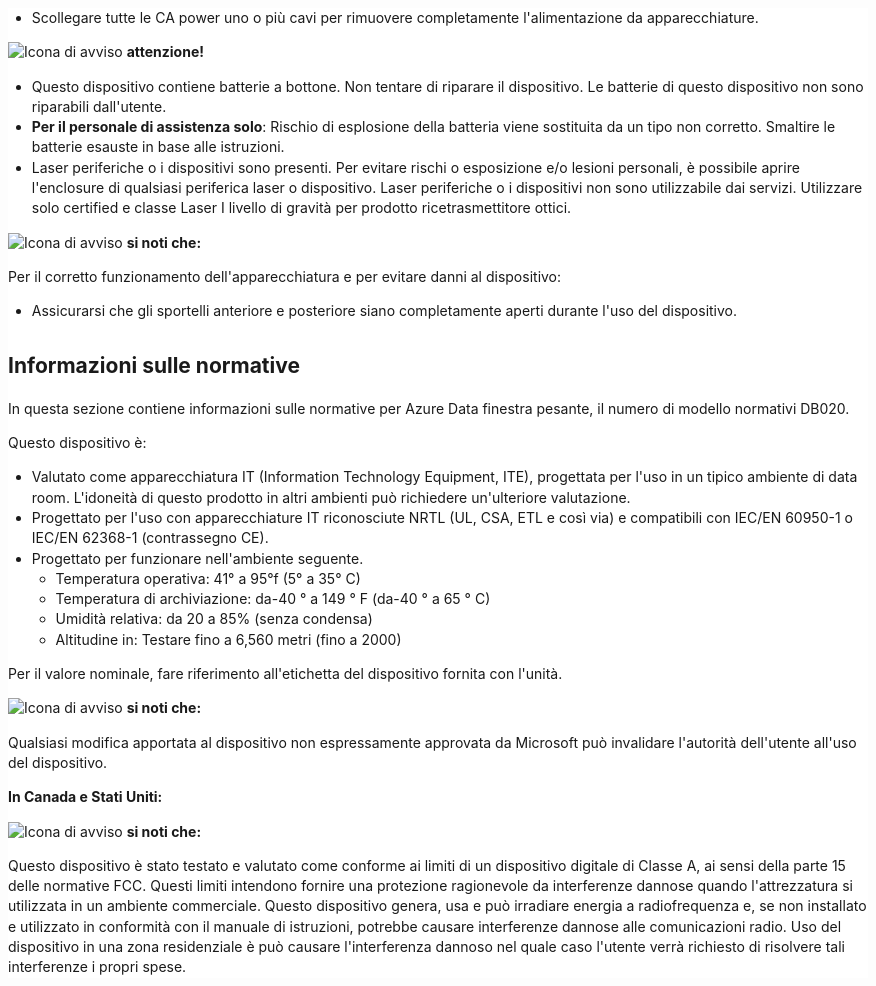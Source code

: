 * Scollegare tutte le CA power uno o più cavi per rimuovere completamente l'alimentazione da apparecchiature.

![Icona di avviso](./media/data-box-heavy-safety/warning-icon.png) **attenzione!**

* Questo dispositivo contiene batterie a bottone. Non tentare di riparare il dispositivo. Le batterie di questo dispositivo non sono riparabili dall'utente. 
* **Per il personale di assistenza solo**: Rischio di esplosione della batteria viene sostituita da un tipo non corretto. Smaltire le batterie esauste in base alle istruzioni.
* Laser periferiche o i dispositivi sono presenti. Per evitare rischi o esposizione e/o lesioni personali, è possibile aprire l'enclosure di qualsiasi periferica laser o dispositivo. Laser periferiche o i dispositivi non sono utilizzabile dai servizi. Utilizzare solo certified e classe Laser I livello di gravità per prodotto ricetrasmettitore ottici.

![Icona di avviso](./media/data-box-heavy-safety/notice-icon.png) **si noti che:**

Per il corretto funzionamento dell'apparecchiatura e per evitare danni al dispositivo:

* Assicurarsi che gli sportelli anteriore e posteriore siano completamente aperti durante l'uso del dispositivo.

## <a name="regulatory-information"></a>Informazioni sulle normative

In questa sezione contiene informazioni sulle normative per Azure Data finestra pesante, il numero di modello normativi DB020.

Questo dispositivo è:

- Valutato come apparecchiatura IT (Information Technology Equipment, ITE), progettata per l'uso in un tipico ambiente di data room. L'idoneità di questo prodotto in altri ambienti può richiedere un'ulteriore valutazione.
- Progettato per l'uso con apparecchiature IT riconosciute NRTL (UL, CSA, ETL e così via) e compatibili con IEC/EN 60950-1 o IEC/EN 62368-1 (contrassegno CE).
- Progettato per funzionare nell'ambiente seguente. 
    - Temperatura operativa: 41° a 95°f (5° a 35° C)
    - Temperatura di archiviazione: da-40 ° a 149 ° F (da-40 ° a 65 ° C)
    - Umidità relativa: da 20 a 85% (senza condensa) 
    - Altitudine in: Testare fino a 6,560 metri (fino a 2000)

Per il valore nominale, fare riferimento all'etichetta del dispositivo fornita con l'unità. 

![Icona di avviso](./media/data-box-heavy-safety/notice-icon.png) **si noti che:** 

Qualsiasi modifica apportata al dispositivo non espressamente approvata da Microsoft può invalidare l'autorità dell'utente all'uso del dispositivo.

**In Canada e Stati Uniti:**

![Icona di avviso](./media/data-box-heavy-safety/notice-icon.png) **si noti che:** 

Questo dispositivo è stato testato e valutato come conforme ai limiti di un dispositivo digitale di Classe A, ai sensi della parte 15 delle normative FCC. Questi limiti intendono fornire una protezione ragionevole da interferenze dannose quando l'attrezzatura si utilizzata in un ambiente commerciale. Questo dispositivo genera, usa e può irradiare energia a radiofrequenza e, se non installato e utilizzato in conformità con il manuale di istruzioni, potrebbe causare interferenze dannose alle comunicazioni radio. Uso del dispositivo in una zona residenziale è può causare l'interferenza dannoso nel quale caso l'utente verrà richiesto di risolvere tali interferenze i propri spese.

## Work request
Both end lines included, restate word for word the lines above from the line with "- Valutato come" to the line with "- Progettato per l'uso", and nothing else.

## Your response
- Valutato come apparecchiatura IT (Information Technology Equipment, ITE), progettata per l'uso in un tipico ambiente di data room. L'idoneità di questo prodotto in altri ambienti può richiedere un'ulteriore valutazione.
- Progettato per l'uso con apparecchiature IT riconosciute NRTL (UL, CSA, ETL e così via) e compatibili con IEC/EN 60950-1 o IEC/EN 62368-1 (contrassegno CE).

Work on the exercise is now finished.